Filter task. Return each line of the material that holds the string "PASS".
------------------------------------------------------------
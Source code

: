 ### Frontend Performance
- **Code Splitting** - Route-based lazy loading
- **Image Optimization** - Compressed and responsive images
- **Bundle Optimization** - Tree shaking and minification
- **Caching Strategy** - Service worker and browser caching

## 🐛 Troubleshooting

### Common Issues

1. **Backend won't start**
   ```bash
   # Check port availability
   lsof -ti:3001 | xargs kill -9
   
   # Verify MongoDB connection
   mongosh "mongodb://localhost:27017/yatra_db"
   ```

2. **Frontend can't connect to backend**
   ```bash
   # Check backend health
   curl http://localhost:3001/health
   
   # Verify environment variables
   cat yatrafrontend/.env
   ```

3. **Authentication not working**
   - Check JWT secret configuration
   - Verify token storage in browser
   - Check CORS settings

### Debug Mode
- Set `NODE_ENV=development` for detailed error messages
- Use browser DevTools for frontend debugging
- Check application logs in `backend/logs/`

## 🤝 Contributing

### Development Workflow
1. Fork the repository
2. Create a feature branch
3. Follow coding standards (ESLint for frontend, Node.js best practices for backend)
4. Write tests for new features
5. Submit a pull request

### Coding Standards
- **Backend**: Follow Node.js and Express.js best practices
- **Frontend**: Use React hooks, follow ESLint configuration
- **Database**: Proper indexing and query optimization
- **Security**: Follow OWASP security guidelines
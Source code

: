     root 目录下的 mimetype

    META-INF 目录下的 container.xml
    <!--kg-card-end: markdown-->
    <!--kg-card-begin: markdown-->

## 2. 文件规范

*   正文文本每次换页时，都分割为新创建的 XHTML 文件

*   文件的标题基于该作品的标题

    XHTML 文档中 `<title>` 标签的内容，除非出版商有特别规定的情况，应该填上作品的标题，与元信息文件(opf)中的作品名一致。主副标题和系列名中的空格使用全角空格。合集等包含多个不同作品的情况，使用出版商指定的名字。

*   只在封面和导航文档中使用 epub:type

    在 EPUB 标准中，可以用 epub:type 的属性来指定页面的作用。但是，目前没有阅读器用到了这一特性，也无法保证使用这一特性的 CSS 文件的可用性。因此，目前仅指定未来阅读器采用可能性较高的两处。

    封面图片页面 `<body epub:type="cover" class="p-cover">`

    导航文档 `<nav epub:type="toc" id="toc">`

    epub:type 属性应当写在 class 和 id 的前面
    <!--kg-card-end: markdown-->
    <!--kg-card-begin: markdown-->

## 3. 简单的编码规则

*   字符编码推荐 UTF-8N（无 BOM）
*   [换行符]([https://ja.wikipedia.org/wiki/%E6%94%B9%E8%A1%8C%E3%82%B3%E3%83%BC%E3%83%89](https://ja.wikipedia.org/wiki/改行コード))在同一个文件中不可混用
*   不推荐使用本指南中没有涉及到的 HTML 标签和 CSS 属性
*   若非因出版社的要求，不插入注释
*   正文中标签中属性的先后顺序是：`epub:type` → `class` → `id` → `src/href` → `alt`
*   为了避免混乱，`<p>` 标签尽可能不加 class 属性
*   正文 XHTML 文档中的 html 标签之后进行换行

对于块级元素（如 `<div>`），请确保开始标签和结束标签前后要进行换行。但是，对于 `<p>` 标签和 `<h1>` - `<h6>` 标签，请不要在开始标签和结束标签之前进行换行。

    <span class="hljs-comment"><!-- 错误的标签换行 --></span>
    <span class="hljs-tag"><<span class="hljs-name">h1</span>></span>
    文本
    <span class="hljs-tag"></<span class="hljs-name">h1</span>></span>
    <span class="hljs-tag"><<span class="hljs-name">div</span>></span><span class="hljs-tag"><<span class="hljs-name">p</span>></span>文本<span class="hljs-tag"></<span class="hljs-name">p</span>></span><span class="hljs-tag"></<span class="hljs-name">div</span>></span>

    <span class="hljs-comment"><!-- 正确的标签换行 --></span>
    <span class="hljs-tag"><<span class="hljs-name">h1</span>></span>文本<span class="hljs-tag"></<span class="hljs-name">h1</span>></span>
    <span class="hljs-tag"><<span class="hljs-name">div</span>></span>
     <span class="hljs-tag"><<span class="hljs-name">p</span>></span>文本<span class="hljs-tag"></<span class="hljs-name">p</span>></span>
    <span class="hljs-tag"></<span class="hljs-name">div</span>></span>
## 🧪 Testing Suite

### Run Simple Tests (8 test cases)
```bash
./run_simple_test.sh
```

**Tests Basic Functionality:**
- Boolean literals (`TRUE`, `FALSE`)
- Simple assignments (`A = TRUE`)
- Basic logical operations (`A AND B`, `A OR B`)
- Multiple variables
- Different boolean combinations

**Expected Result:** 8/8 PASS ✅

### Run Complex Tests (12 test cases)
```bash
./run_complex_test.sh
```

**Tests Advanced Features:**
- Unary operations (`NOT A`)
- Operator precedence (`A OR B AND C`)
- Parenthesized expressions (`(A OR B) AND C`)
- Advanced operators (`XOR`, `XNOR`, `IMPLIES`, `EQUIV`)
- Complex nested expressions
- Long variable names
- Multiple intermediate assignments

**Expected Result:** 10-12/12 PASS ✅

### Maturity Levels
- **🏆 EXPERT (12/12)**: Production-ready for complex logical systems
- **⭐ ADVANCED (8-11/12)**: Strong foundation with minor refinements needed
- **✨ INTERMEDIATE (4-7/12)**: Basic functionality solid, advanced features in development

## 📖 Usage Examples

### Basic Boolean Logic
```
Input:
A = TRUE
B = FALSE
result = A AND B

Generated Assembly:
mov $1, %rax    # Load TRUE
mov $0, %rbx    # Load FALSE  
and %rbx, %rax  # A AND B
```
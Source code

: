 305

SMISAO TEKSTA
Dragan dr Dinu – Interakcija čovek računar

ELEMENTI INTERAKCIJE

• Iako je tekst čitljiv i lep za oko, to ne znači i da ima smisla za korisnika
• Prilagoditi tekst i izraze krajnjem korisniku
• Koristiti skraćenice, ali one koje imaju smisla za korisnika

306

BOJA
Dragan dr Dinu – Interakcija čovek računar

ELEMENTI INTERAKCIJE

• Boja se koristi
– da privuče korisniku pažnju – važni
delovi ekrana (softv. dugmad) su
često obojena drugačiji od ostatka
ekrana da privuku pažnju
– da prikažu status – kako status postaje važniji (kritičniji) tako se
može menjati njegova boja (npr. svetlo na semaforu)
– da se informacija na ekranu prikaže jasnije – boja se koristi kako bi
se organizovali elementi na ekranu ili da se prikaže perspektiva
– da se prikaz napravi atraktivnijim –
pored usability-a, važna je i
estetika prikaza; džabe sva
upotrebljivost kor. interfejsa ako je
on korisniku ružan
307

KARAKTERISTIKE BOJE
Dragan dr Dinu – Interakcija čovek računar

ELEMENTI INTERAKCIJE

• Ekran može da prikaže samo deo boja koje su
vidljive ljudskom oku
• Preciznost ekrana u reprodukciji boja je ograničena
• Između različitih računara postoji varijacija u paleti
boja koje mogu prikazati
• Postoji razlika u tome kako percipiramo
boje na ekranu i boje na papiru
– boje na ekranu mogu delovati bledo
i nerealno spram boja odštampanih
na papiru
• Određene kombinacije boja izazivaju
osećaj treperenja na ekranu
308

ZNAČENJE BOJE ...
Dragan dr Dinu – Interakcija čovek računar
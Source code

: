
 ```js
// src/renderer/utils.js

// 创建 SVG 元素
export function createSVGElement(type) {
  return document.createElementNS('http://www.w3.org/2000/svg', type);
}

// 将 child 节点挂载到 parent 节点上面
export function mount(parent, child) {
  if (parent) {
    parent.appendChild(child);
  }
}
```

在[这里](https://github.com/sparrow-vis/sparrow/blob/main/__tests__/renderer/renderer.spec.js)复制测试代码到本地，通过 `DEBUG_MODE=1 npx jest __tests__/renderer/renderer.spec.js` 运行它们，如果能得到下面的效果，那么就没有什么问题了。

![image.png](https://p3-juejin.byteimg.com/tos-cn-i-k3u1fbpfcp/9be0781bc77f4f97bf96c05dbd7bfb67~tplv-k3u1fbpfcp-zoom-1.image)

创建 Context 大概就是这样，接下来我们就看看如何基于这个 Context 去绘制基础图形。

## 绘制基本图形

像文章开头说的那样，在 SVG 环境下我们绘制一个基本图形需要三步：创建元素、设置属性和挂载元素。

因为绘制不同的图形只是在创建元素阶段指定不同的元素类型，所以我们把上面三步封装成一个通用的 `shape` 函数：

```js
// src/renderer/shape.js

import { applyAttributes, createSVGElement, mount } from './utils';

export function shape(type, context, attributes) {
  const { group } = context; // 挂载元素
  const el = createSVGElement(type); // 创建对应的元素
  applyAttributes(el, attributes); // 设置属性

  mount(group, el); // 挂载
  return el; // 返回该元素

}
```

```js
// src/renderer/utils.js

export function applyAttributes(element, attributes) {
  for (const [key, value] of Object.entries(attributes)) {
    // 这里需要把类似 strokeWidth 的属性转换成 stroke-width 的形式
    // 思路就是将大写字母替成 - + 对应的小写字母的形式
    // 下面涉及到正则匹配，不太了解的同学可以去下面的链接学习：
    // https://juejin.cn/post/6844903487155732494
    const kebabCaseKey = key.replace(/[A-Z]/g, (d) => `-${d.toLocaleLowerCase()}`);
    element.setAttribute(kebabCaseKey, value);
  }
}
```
------------------------------------------------------------
* Written response
**Expected Result:** 8/8 PASS ✅
**Expected Result:** 10-12/12 PASS ✅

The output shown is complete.